Im Mai war ich mit der Olympus PEN E-PL7, die ich als Reisekamera im Gepäck hatte, in Israel unterwegs. Von meinen Erfahrungen mit dieser Kamera auf Reisen soll hier die Rede sein. Eigentlich fotografiere ich auf Reisen durchweg mit meiner Canon 70D Spiegelreflex-Kamera. Die Bildqualität ist überragend und vor allem bieten die verschiedenen Objektive, die ich besitze, unendliche Möglichkeiten bei der Bildgestaltung. Aber die Aussicht bei Temperaturen von konstant deutlich über 30° fast 2 Kilogramm Kamera am Hals zu haben, fand ich nicht so verlockend und ließ schnell die Suche nach einer sinnvollen Alternative aufkommen. Eine Kompaktkamera schien mir zu wenig gestalterischen Spielraum zu bieten.

Vorerfahrungen mit Olympus

Also fiel am Tag vor der Abreise (!) die Wahl auf meine Olympus PEN E-PL7.
Dazu muss ich sagen, das ich nicht wusste, ob diese Wahl gut war. Denn bis dahin hatte ich die PEN auf Reisen noch gar nie getestet.

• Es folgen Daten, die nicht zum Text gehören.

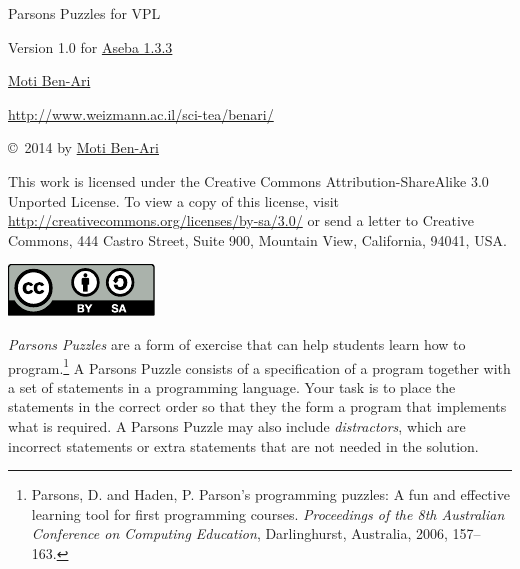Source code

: \documentclass[11pt,a4paper,english]{report}
\begin{document}
\thispagestyle{empty}

\begin{center}
\begin{Huge}
\begin{bfseries}
Parsons Puzzles for VPL
\end{bfseries}
\end{Huge}

\bigskip
\bigskip

\begin{Large}
Version 1.0
for \href{https://aseba.wikidot.com/en:downloadinstall}{Aseba 1.3.3}
\end{Large}


\bigskip
\bigskip
\bigskip
\bigskip
\bigskip

\begin{LARGE}
\href{http://www.weizmann.ac.il/sci-tea/benari/}{Moti Ben-Ari}
\end{LARGE}

\begin{Large}
\href{http://www.weizmann.ac.il/sci-tea/benari/}{http://www.weizmann.ac.il/sci-tea/benari/}
\end{Large}

\end{center}

\vfill

\begin{center}
\copyright{}\  2014 by \href{http://www.weizmann.ac.il/sci-tea/benari/}{Moti Ben-Ari}%
\end{center}

This work is licensed under the Creative Commons
Attribution-ShareAlike 3.0 Unported License. To view a copy
of this license, visit
\url{http://creativecommons.org/licenses/by-sa/3.0/}
or send a letter to Creative Commons, 444 Castro Street, Suite 900,
Mountain View, California, 94041, USA.

\begin{center}
\includegraphics[width=.2\textwidth]{by-sa}
\end{center}

\newpage
\thispagestyle{empty}
\setcounter{page}{1}


\emph{Parsons Puzzles} are a form of exercise that can help students
learn how to program.\footnote{Parsons, D. and Haden, P. Parson’s
programming puzzles: A fun and effective learning tool for first
programming courses. \textit{Proceedings of the 8th Australian
Conference on Computing Education}, Darlinghurst, Australia, 2006,
157–163.} A Parsons Puzzle consists of a specification of a program
together with a set of statements in a programming language. Your task
is to place the statements in the correct order so that they the form a
program that implements what is required. A Parsons Puzzle may also
include \emph{distractors}, which are incorrect statements or extra
statements that are not needed in the solution.
\end{document}

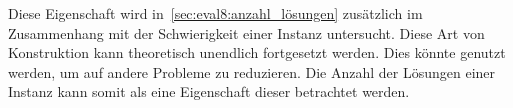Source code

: Diese Eigenschaft wird in~\cref{sec:eval8:anzahl_lösungen} zusätzlich im Zusammenhang mit der Schwierigkeit einer Instanz untersucht.
Diese Art von Konstruktion kann theoretisch unendlich fortgesetzt werden.
Dies könnte genutzt werden, um auf andere Probleme zu reduzieren.
Die Anzahl der Lösungen einer Instanz kann somit als eine Eigenschaft dieser betrachtet werden.








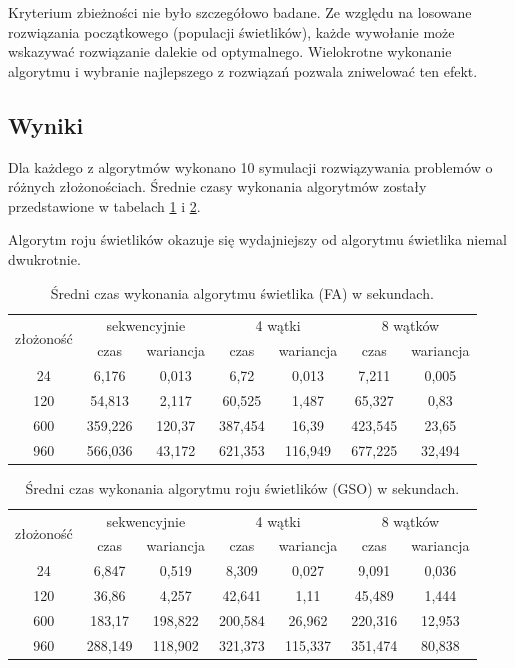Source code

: \documentclass[11pt,a4paper,twoside]{article}
\begin{document}
Kryterium zbieżności nie było szczegółowo badane. Ze względu na losowane rozwiązania początkowego (populacji świetlików), każde wywołanie może wskazywać rozwiązanie dalekie od optymalnego. Wielokrotne wykonanie algorytmu i wybranie najlepszego z rozwiązań pozwala zniwelować ten efekt.

\subsection{Wyniki}
Dla każdego z algorytmów wykonano 10 symulacji rozwiązywania problemów o różnych złożonościach. Średnie czasy wykonania algorytmów zostały przedstawione w tabelach \ref{MPIwspólnaFA} i \ref{MPIwspólnaGSO}.

Algorytm roju świetlików okazuje się wydajniejszy od algorytmu świetlika niemal dwukrotnie. 

\bgroup
\def\arraystretch{1.1}
\begin{table}[ht]
\caption{Średni czas wykonania algorytmu świetlika (FA) w sekundach.}
\label{MPIwspólnaFA}
\centering
\begin{tabular}{|c||c|c||c|c||c|c|}
\hline
 \multirow{2}{*}{złożoność} & \multicolumn{2}{c||}{sekwencyjnie} & \multicolumn{2}{c||}{4 wątki} & \multicolumn{2}{c|}{8 wątków} \\\cline{2-7}
 & czas & wariancja & czas & wariancja & czas & wariancja \\\hline
 24 & 6,176 & 0,013 & 6,72 & 0,013 & 7,211 & 0,005\\\hline
 120 & 54,813 & 2,117 & 60,525 & 1,487 & 65,327 & 0,83 \\\hline
 600 & 359,226 & 120,37 & 387,454 & 16,39 & 423,545 & 23,65 \\\hline
 960 & 566,036 & 43,172 & 621,353 & 116,949 & 677,225 & 32,494\\\hline
\end{tabular}
\end{table}
\egroup

\bgroup
\def\arraystretch{1.1}
\begin{table}[ht]
\caption{Średni czas wykonania algorytmu roju świetlików (GSO) w sekundach.}
\label{MPIwspólnaGSO}
\centering
\begin{tabular}{|c||c|c||c|c||c|c|}
\hline
 \multirow{2}{*}{złożoność} & \multicolumn{2}{c||}{sekwencyjnie} & \multicolumn{2}{c||}{4 wątki} & \multicolumn{2}{c|}{8 wątków} \\\cline{2-7}
 & czas & wariancja & czas & wariancja & czas & wariancja \\\hline
 24 & 6,847 & 0,519 & 8,309 & 0,027 & 9,091 & 0,036 \\\hline
 120 & 36,86 & 4,257 & 42,641 & 1,11 & 45,489 & 1,444 \\\hline
 600 & 183,17 & 198,822 & 200,584 & 26,962 & 220,316 & 12,953 \\\hline
 960 & 288,149 & 118,902 & 321,373 & 115,337 & 351,474 & 80,838\\\hline
\end{tabular}
\end{table}
\egroup
\end{document}
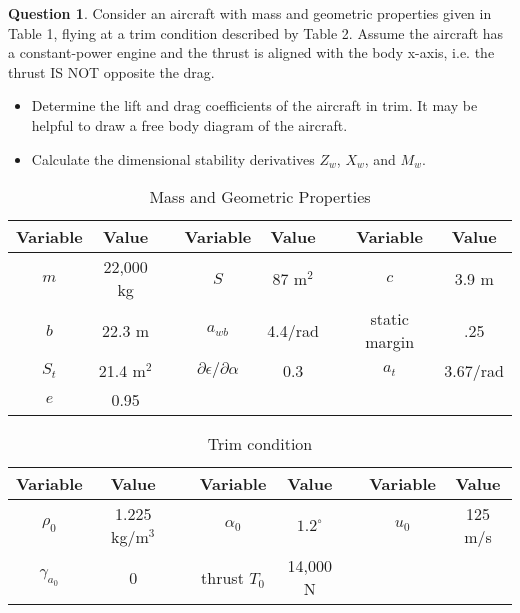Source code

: \documentclass{article}
\theoremstyle{definition}
\newtheorem{question}{Question}
\begin{document}
\begin{question}
Consider an aircraft with mass and geometric properties given in Table 1, flying at a trim condition described by Table 2. Assume the aircraft has a constant-power engine and the thrust is aligned with the body x-axis, i.e. the thrust IS NOT opposite the drag.

\begin{itemize}
\item Determine the lift and drag coefficients of the aircraft in trim. It may be helpful to draw a free body diagram of the aircraft.
\item Calculate the dimensional stability derivatives $Z_w$, $X_w$, and $M_w$.
\end{itemize}

\begin{table}[ht] 
\caption{Mass and Geometric Properties} %
\centering %
\begin{tabular}{| c | c | c | c | c | c | c | c |} %
\hline %
Variable & Value & & Variable & Value & & Variable & Value\\ [0.5ex] %
\hline %
$m$ & 22,000 kg & & $S$ & 87 m$^2$ & & $c$ & 3.9 m \\
$b$ & 22.3 m & & $a_{wb}$ & 4.4/rad & & static margin & .25 \\
$S_t$ & 21.4 m$^2$ & & $\partial \epsilon / \partial \alpha$ & 0.3 & & $a_{t}$ & 3.67/rad \\
$e$ & 0.95 & & & & & &\\

\hline %
\end{tabular} 
\label{table:nonlin} %
\end{table}

\begin{table}[ht] 
\caption{Trim condition} %
\centering %
\begin{tabular}{| c | c | c | c | c | c | c | c |} %
\hline %
Variable & Value & & Variable & Value & & Variable & Value \\ [0.5ex] %
\hline %
$\rho_0$ & 1.225 kg/m$^3$ & & $\alpha_0$ & $1.2^{\circ}$ & & $u_0$ & 125 m/s \\
$\gamma_{a_0}$ & 0 & & thrust $T_0$ & 14,000 N & &  & \\
\hline %
\end{tabular} 
\label{table:nonlin} %
\end{table}
\end{question}
\end{document}
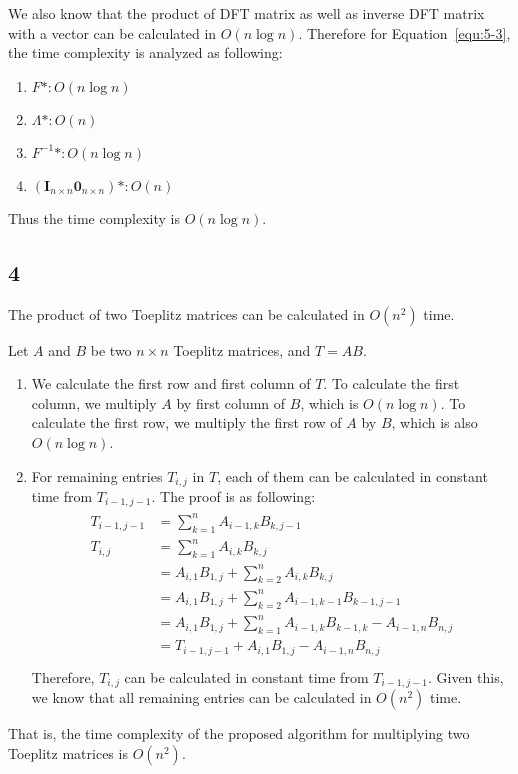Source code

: \documentclass[paper=a4, fontsize=11pt]{scrartcl} %
\numberwithin{equation}{section} %
\numberwithin{figure}{section} %
\numberwithin{table}{section} %
\numberwithin{claimcounter}{section}
\begin{document}
We also know that the product of DFT matrix as well as inverse DFT matrix with a vector can be calculated in 
$O(n\log n)$. Therefore for Equation~\ref{equ:5-3}, the time complexity is
analyzed as following:
\begin{enumerate}
  \item $F *: O(n\log n)$
  \item $\Lambda *: O(n) $
  \item $F^{-1} *: O(n\log n) $
  \item $(\mathbf{I}_{n\times n} \mathbf{0}_{n\times n}) * : O(n) $
\end{enumerate}
Thus the time complexity is $O(n\log n)$.

\subsection*{4}
The product of two Toeplitz matrices can be calculated in $O(n^2)$ time.

Let $A$ and $B$ be two $n\times n$ Toeplitz matrices, and $T = AB$. 
\begin{enumerate}
  \item We calculate the first row and first column of $T$. To calculate the
    first column, we multiply $A$ by first column of $B$, which is $O(n\log n)$.
    To calculate the first row, we multiply the first row of $A$ by $B$, which
    is also $O(n\log n)$.
  \item For remaining entries $T_{i,j}$ in $T$, each of them can be calculated in constant 
    time from $T_{i-1, j-1}$. The proof is as following:
      \begin{align}
        \begin{split}
          T_{i-1, j-1} &= \sum_{k=1}^{n} A_{i-1, k} B_{k,j-1} \\
          T_{i, j} &= \sum_{k=1}^{n} A_{i, k} B_{k, j} \\
                &= A_{i,1}B_{1,j} + \sum_{k=2}^{n} A_{i, k} B_{k, j} \\
                &= A_{i,1}B_{1,j} + \sum_{k=2}^n A_{i-1, k-1} B_{k-1, j-1} \\
                &= A_{i,1}B_{1,j} + \sum_{k=1}^n A_{i-1, k} B_{k-1, k} -
                A_{i-1, n}B_{n,j} \\
                &= T_{i-1, j-1} + A_{i,1}B_{1,j} - A_{i-1, n}B_{n,j} \\
        \end{split}
      \end{align}
    Therefore, $T_{i, j}$ can be calculated in constant time from $T_{i-1,j-1}$.
    Given this, we know that all remaining entries can be calculated in $O(n^2)$
    time.
\end{enumerate}
That is, the time complexity of the proposed algorithm for multiplying two
Toeplitz matrices is $O(n^2)$.
\end{document}
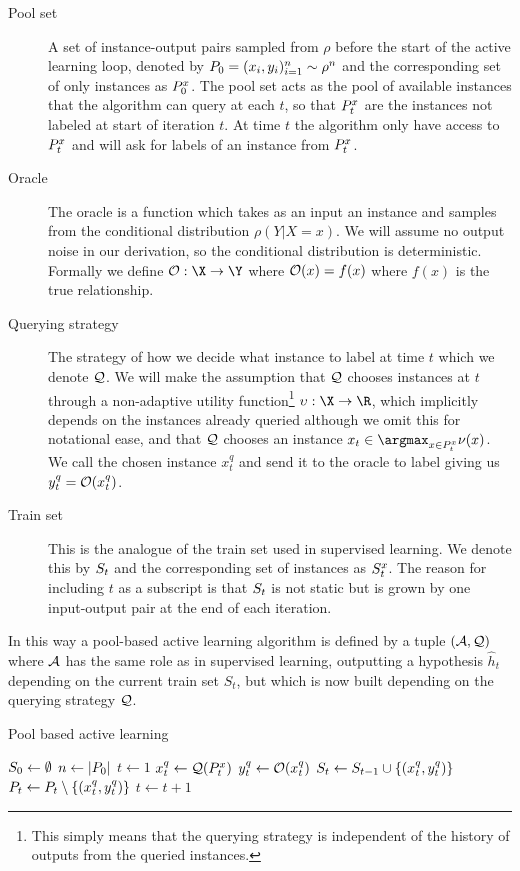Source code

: \begin{description}
\item[{Pool set}] A set of instance-output pairs sampled from \(\rho\) before
the start of the active learning loop, denoted by \(P_{0} = (x_{i},
y_{i})_{i=1}^{n} \sim \rho^{n}\) and the corresponding set of only instances as
\(P^x_{0}\). The pool set acts as the pool of available instances that
the algorithm can query at each \(t\), so that \(P^x_{t}\) are the
instances not labeled at start of iteration \(t\). At time \(t\) the algorithm
only have access to \(P^x_{t}\) and will ask for labels of an instance
from \(P^x_{t}\).
\item[{Oracle}] The oracle is a function which takes as an input an instance and
samples from the conditional distribution \(\rho(Y | X = x)\). We will assume no
output noise in our derivation, so the conditional distribution is
deterministic. Formally we define \(\oracle: \X \to \Y\) where \(\mathcal{O}(x) =
f(x)\) where \(f(x)\) is the true relationship.
\item[{Querying strategy}] The strategy of how we decide what instance to label
at time \(t\) which we denote \(\mathcal{Q}\). We will make the assumption that
\(\mathcal{Q}\) chooses instances at \(t\) through a non-adaptive utility
function\footnote{This simply means that the querying strategy is independent of
the history of outputs from the queried instances.} \(\upsilon: \X \to \R\),
which implicitly depends on the instances already queried although we omit this
for notational ease, and that \(\mathcal{Q}\) chooses an instance \(x_{t} \in
\argmax_{x \in \poolsetx_{t}} \nu(x)\). We call the chosen instance \(x^{q}_{t}\) and send it
to the oracle to label giving us \(y^{q}_{t} = \mathcal{O}(x^{q}_{t})\).
\item[{Train set}] This is the analogue of the train set used in supervised
learning. We denote this by \(S_{t}\) and the corresponding set of
instances as \(S^x_{t}\). The reason for including \(t\) as a subscript
is that \(S_{t}\) is not static but is grown by one input-output pair at
the end of each iteration.
\end{description}

In this way a pool-based active learning algorithm is defined by a tuple
\((\mathcal{A}, \mathcal{Q})\) where \(\mathcal{A}\) has the same role as in supervised
learning, outputting a hypothesis \(\hat{h}_{t}\) depending on the current train
set \(S_{t}\), but which is now built depending on the querying strategy
\(\mathcal{Q}\).
\begin{algorithm}
  \caption{Pool based active learning}\label{alg:active-learning}
  \begin{algorithmic}[1]  \State $S_0 \gets \emptyset$ \State $n \gets
|P_{0}|$ \State $t \gets 1$  \State $x^q_t \gets
\mathcal{Q}(P^x_{t})$ \State $y^q_t \gets \mathcal{O}(x^q_t)$ \State
$S_{t} \gets S_{t-1} \cup \{(x^q_t, y^q_t)\}$ \State $P_t
\gets P_t \setminus \{(x^q_t, y^q_t)\}$ \State $t \gets t + 1$ \EndWhile
\EndProcedure
  \end{algorithmic}
\end{algorithm}

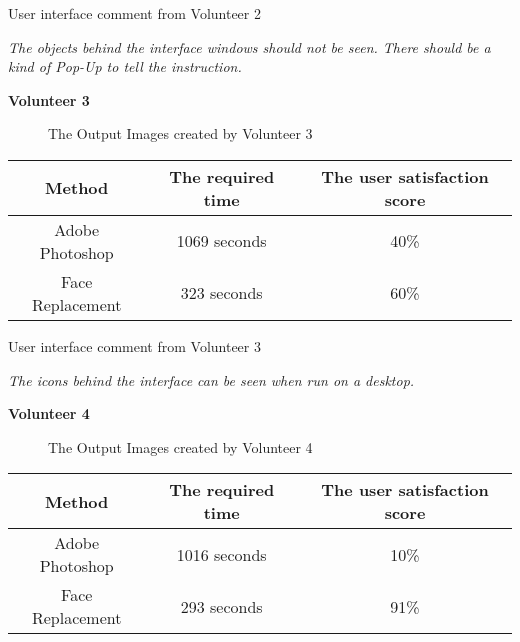 \vspace{0.2in}\noindent User interface comment from Volunteer 2

\emph{The objects behind the interface windows should not be seen. There should be a kind of Pop-Up to tell the instruction.}

\vspace{0.2in}\noindent \textbf{Volunteer 3}
\begin{figure}[htb]
  \centering
  \caption{The Output Images created by Volunteer 3}
  \label{fig:Result3}
\end{figure}

\vspace{1.0in}
\begin{center}
\begin{tabular}{|c|c|c|}
  \hline
  Method & The required time & The user satisfaction score \\ \hline
  Adobe Photoshop & 1069 seconds & 40\% \\ \hline
  Face Replacement & 323 seconds & 60\% \\
  \hline
\end{tabular}
\end{center}

\vspace{0.2in}\noindent User interface comment from Volunteer 3

\emph{The icons behind the interface can be seen when run on a desktop.}

\vspace{0.2in}\noindent \textbf{Volunteer 4}
\begin{figure}[htb]
  \centering
  \caption{The Output Images created by Volunteer 4}
  \label{fig:Result4}
\end{figure}

\begin{center}
\begin{tabular}{|c|c|c|}
  \hline
  Method & The required time & The user satisfaction score \\ \hline
  Adobe Photoshop & 1016 seconds & 10\% \\ \hline
  Face Replacement & 293 seconds & 91\% \\
  \hline
\end{tabular}
\end{center}

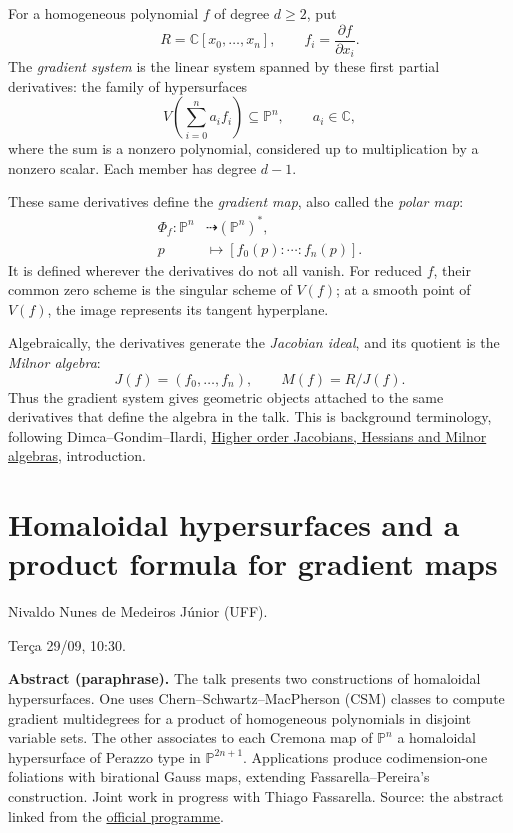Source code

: \begin{remark}
\label{remark-ai-gradient-system}
For a homogeneous polynomial $f$ of
degree $d\geq2$, put
$$
R=\mathbb{C}[x_0,\ldots,x_n],
\qquad f_i=\frac{\partial f}{\partial x_i}.
$$
The \emph{gradient system} is the linear
system spanned by these first partial
derivatives: the family of hypersurfaces
$$
V\left(\sum_{i=0}^n a_i f_i\right)
\subseteq\mathbb{P}^n,
\qquad a_i\in\mathbb{C},
$$
where the sum is a nonzero polynomial,
considered up to multiplication by a
nonzero scalar. Each member has degree
$d-1$.

These same derivatives define the
\emph{gradient map}, also called the
\emph{polar map}:
$$
\begin{aligned}
\Phi_f:\mathbb{P}^n
&\dashrightarrow(\mathbb{P}^n)^*,\\
p&\longmapsto[f_0(p):\cdots:f_n(p)].
\end{aligned}
$$
It is defined wherever the derivatives
do not all vanish. For reduced $f$,
their common zero scheme is the singular
scheme of $V(f)$; at a smooth point of
$V(f)$, the image represents its tangent
hyperplane.

Algebraically, the derivatives generate
the \emph{Jacobian ideal}, and its
quotient is the \emph{Milnor algebra}:
$$
J(f)=(f_0,\ldots,f_n),
\qquad M(f)=R/J(f).
$$
Thus the gradient system gives geometric
objects attached to the same derivatives
that define the algebra in the talk.
This is background terminology, following
Dimca--Gondim--Ilardi,
\href{https://arxiv.org/abs/1902.09146}
{Higher order Jacobians, Hessians and
Milnor algebras}, introduction.
\end{remark}

\section{Homaloidal hypersurfaces and a
product
formula for gradient maps}
\label{section-nivaldo-junior}

Nivaldo Nunes de Medeiros Júnior (UFF).

Terça 29/09, 10:30.

\medskip\noindent
\textbf{Abstract (paraphrase).}
The talk presents two constructions of
homaloidal hypersurfaces. One uses
Chern--Schwartz--MacPherson (CSM) classes
to compute gradient multidegrees
for a product of homogeneous polynomials
in disjoint variable sets. The other
associates to each Cremona map of
$\mathbb{P}^n$ a homaloidal hypersurface
of Perazzo type in $\mathbb{P}^{2n+1}$.
Applications produce codimension-one
foliations with birational Gauss maps,
extending Fassarella--Pereira's
construction. Joint work in progress with
Thiago Fassarella.
Source: the abstract linked from the
\href{%
https://jornadaslp.github.io/%
jornadas-lp/programacao.html%
}{official programme}.

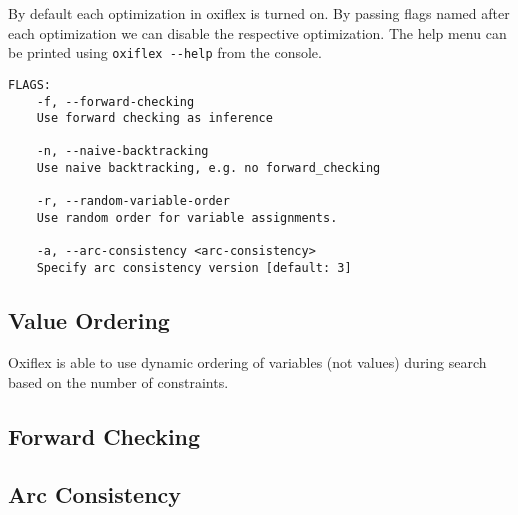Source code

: By default each optimization in oxiflex is turned on. By passing flags named after each optimization we can disable the respective optimization. The help menu can be printed using \verb|oxiflex --help| from the console.

\begin{verbatim}
FLAGS:
    -f, --forward-checking
    Use forward checking as inference

    -n, --naive-backtracking
    Use naive backtracking, e.g. no forward_checking

    -r, --random-variable-order
    Use random order for variable assignments.

    -a, --arc-consistency <arc-consistency>
    Specify arc consistency version [default: 3]
\end{verbatim}

\subsection{Value Ordering}

Oxiflex is able to use dynamic ordering of variables (not values) during search based on the number of constraints.

\subsection{Forward Checking}

\subsection{Arc Consistency}

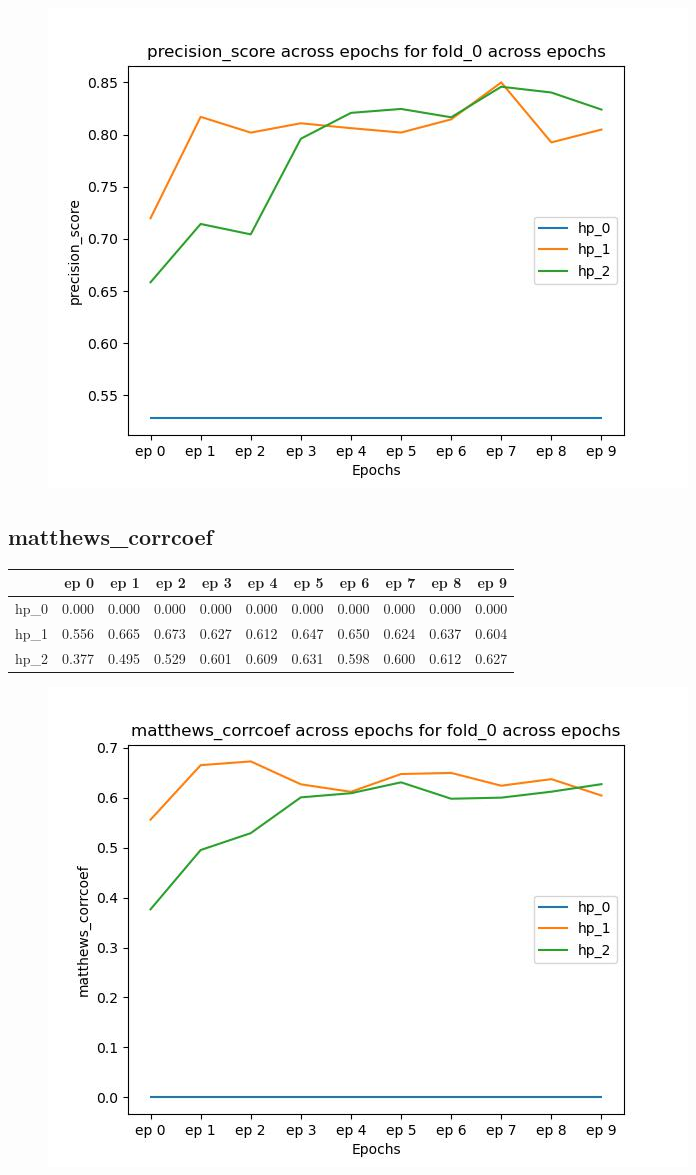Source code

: \documentclass{article}
\begin{document}
\begin{figure}[H]
\includegraphics[scale = 0.75]{fold_0/precision_score}
\end{figure}
\subsection{matthews\_corrcoef}
\begin{tabular}{lrrrrrrrrrr}
\toprule
{} &   ep 0 &   ep 1 &   ep 2 &   ep 3 &   ep 4 &   ep 5 &   ep 6 &   ep 7 &   ep 8 &   ep 9 \\
\midrule
hp\_0 &  0.000 &  0.000 &  0.000 &  0.000 &  0.000 &  0.000 &  0.000 &  0.000 &  0.000 &  0.000 \\
hp\_1 &  0.556 &  0.665 &  0.673 &  0.627 &  0.612 &  0.647 &  0.650 &  0.624 &  0.637 &  0.604 \\
hp\_2 &  0.377 &  0.495 &  0.529 &  0.601 &  0.609 &  0.631 &  0.598 &  0.600 &  0.612 &  0.627 \\
\bottomrule
\end{tabular}

\begin{figure}[H]
\includegraphics[scale = 0.75]{fold_0/matthews_corrcoef}
\end{figure}
\end{document}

Ich hatte mir vor vier Jahren für eine Städtereise nach Paris eine Vorgänger-Olympus, nämlich eine E-PM1, mit Standardzoom 14-42mm gebraucht im Internet zugelegt. Nach Sichtung der Fotos – vor allem von den Ergebnissen bei wenig Licht, also in Innenräumen und bei Nachtaufnahmen – war ich enttäuscht: diese Bilder waren nach meinem Empfinden total verrauscht oder verwackelt, einfach nicht schön. Demgegenüber waren die Fotos bei ausreichend Licht schon recht gut.

Nach diesen Erfahrungen machte ich im vergangenen Jahr dann ein Upgrade auf die Olympus PEN E-PL7, die es zu diesem Zeitpunkt ebenfalls gebraucht schon recht günstig (nur Body) im Netz gab. So zahlte ich nach dem Verkauf der E-PM1 nur etwa einen Hunderter „drauf“, und hatte damit eine Kamera, von deren Bildqualität ich begeistert bin – übrigens auch bei schlechtem Licht! Im direkten Vergleich zur Vorgängerin ein Quantensprung.

Ausrüstung

Zusammen mit dem Olympus-Standardzoom 12-50mm 1:3.5-6.3 EZ bringt meine PEN um die 400g auf die Waage. Daneben packte ich nur einen UV- und einen Pol-Filter ein, 4 Akkus plus Ladegerät und kaufte zum Objektiv noch eine passende Gegenlichtblende.

Ich wählte übrigens dieses Objektiv, weil es gegenüber dem leicht lichtstärkeren 14-42mm-Standard-Zoom (M.Zuiko Digital 14-42mm 3.5-5.6), etwas mehr Brennweite an „beiden Enden“ bietet. Dies allerdings um den Preis, dass man sich am unterem Ende, im Weitwinkelbereich, doch einiges an Verzeichnung und stürzenden Linien einfängt. Trotzdem eine für mich gute Wahl, mit der recht flexibel auf unterschiedliche Fotosituationen reagieren konnte. Außerdem lässt sich das 12-50mm-Objektiv sowohl per Motor als auch per Fokusring manuell fokussieren. Letzteres spart beim Fotografieren doch einiges an Akku und geht mir zudem auch schneller von der Hand.

Die guten Erfahrungen

Meine gewählte Kameraausrüstung erwies sich prima Begleiter in Israel. Diese leichte Kamera um den Hals zu haben, war kein Problem, zumal sie auch leicht im Rucksack zu verstauen war, den ich eh immer dabei hatte. Anschaltzeit und Autofokus sind so flott, dass auch spontane Schnappschüsse kein Problem sind.

Der klappbare Touchscreen erwies sich besonders dann hilfreich, wenn aufgrund vieler Menschen an touristischen Hotspots wie am Ölberg oder an der Grabeskirche eine „über Kopf“-Aufnahme angesagt war. Auch kopfüber gelingt die Fokussierung schnell und mit einem Fingertip auf den sehr praktischen Touchscreen auch sehr zielgenau. Die Fotos sind in meinen Augen farblich sehr schön, sehr detailreich und scharf. Da gibt es nichts zu mäkeln.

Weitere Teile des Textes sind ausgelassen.